## Task requirements
Copy every line of the records that includes the word "inversa".

## Records for the exercise
——
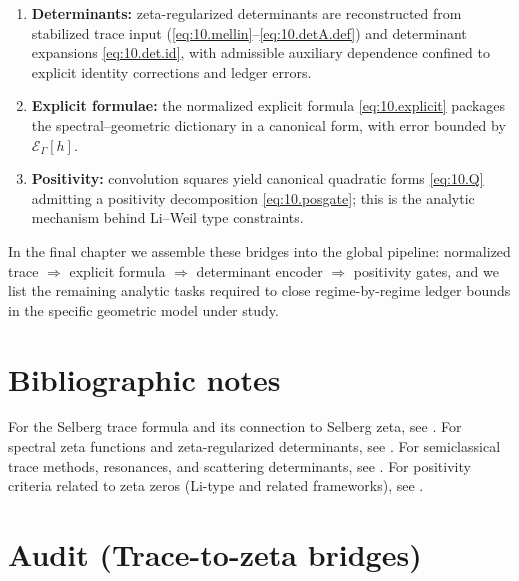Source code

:\begin{enumerate}
\item \textbf{Determinants:} zeta-regularized determinants are reconstructed from stabilized trace input
(\eqref{eq:10.mellin}--\eqref{eq:10.detA.def}) and determinant expansions \eqref{eq:10.det.id}, with admissible auxiliary dependence
confined to explicit identity corrections and ledger errors.
\item \textbf{Explicit formulae:} the normalized explicit formula \eqref{eq:10.explicit} packages the spectral--geometric dictionary
in a canonical form, with error bounded by $\mathcal E_\Gamma[h]$.
\item \textbf{Positivity:} convolution squares yield canonical quadratic forms \eqref{eq:10.Q} admitting a positivity decomposition
\eqref{eq:10.posgate}; this is the analytic mechanism behind Li--Weil type constraints.
\end{enumerate}

In the final chapter we assemble these bridges into the global pipeline: normalized trace $\Rightarrow$ explicit formula
$\Rightarrow$ determinant encoder $\Rightarrow$ positivity gates, and we list the remaining analytic tasks required to close
regime-by-regime ledger bounds in the specific geometric model under study.

\section*{Bibliographic notes}

For the Selberg trace formula and its connection to Selberg zeta, see \cite{Hejhal1983,Buser1992}.
For spectral zeta functions and zeta-regularized determinants, see \cite{Seeley1967,RaySinger1971}.
For semiclassical trace methods, resonances, and scattering determinants, see \cite{Zworski2012,DyatlovZworski2019}.
For positivity criteria related to zeta zeros (Li-type and related frameworks), see \cite{Li1997,Connes1999,Titchmarsh1986}.


\section*{Audit (Trace-to-zeta bridges)}\label{sec:10.audit}

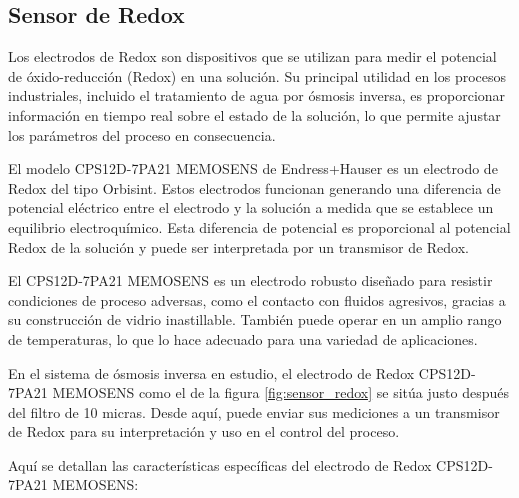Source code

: \subsection{Sensor de Redox} \label{sec:sensor_redox}

Los electrodos de Redox son dispositivos que se utilizan para medir el potencial de óxido-reducción (Redox) en una
solución. Su principal utilidad en los procesos industriales, incluido el tratamiento de agua por ósmosis inversa,
es proporcionar información en tiempo real sobre el estado de la solución, lo que permite ajustar los parámetros
del proceso en consecuencia.

El modelo CPS12D-7PA21 MEMOSENS de Endress+Hauser es un electrodo de Redox del tipo Orbisint. Estos electrodos
funcionan generando una diferencia de potencial eléctrico entre el electrodo y la solución a medida que se establece
un equilibrio electroquímico. Esta diferencia de potencial es proporcional al potencial Redox de la solución y puede
ser interpretada por un transmisor de Redox.

El CPS12D-7PA21 MEMOSENS es un electrodo robusto diseñado para resistir condiciones de proceso adversas, como el
contacto con fluidos agresivos, gracias a su construcción de vidrio inastillable. También puede operar en un amplio
rango de temperaturas, lo que lo hace adecuado para una variedad de aplicaciones.

En el sistema de ósmosis inversa en estudio, el electrodo de Redox CPS12D-7PA21 MEMOSENS como el de la figura \ref{fig:sensor_redox}
se sitúa justo después del filtro de 10 micras. Desde aquí, puede enviar sus mediciones a un transmisor de
Redox para su interpretación y uso en el control del proceso.



Aquí se detallan las características específicas del electrodo de Redox CPS12D-7PA21 MEMOSENS:\\

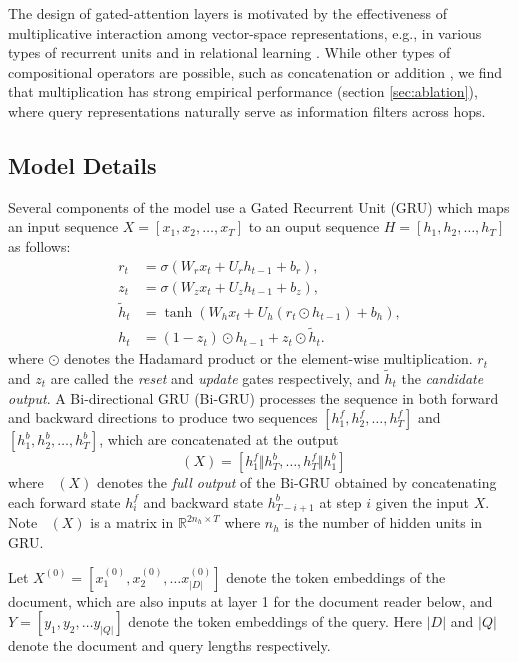 \documentclass[11pt,a4paper]{article}
\DeclareMathOperator{\bigru}{\overset{\longleftrightarrow}{\mathrm{GRU}}}
\begin{document}
The design of gated-attention layers is motivated by the effectiveness of multiplicative interaction
among vector-space representations,
e.g., in various types of recurrent units \citep{hochreiter1997long, wu2016multiplicative} and in relational learning \citep{yang2014learning, kiros2014multiplicative}.
While other types of compositional operators are possible,
such as concatenation or addition \citep{mitchell2008vector},
we find that multiplication has strong empirical performance
(section \ref{sec:ablation}),
where query representations naturally serve as information filters
across hops.


\subsection{Model Details}
\label{sec:model-details}
Several components of the model use a Gated Recurrent Unit (GRU) \citep{cho2014learning} which maps an input sequence $X = [x_1,x_2,\ldots,x_T]$ to an ouput sequence $H=[h_1,h_2,\ldots,h_T]$ as follows:
\begin{align*}
r_t &= \sigma (W_r x_t + U_r h_{t-1} + b_r), \\
z_t &= \sigma (W_z x_t + U_z h_{t-1} + b_z), \\
\tilde{h}_t &= \tanh(W_h x_t + U_h (r_t \odot h_{t-1}) + b_h), \\
h_t &= (1-z_t) \odot h_{t-1} + z_t \odot \tilde{h}_t.
\end{align*}
where $\odot$ denotes the Hadamard product or the element-wise multiplication.
$r_t$ and $z_t$ are called the \textit{reset} and \textit{update} gates respectively, and $\tilde{h}_t$ the \textit{candidate output}. 
A Bi-directional GRU (Bi-GRU) processes the sequence in both forward and backward directions to produce two sequences $[h_1^f, h_2^f, \dots, h_T^f ]$ and $[ h_1^b, h_2^b, \dots, h_T^b ]$, which are concatenated at the output
\begin{equation}
    \bigru(X) = [h^f_1 \Vert h^b_T,\ldots,h^f_T \Vert h^b_1]
\end{equation}
where $\bigru(X)$ denotes the \textit{full output} of the Bi-GRU obtained by concatenating each forward state $h^f_i$ and backward state $h^b_{T-i+1}$ at step $i$ given the input $X$. Note $\bigru(X)$ is a matrix in $\mathbb{R}^{2n_h \times T}$ where $n_h$ is the number of hidden units in GRU.

Let $X^{(0)} = [x_1^{(0)},x_2^{(0)},\ldots x_{|D|}^{(0)}]$ denote the token embeddings of the document, which are also inputs at layer 1 for the document reader below, and $Y = [y_1,y_2,\ldots y_{|Q|}]$ denote the token embeddings of the query. Here $|D|$ and $|Q|$ denote the document and query lengths respectively.
\end{document}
——
## Solution to the problem
solución. Su principal utilidad en los procesos industriales, incluido el tratamiento de agua por ósmosis inversa,
En el sistema de ósmosis inversa en estudio, el electrodo de Redox CPS12D-7PA21 MEMOSENS como el de la figura \ref{fig:sensor_redox}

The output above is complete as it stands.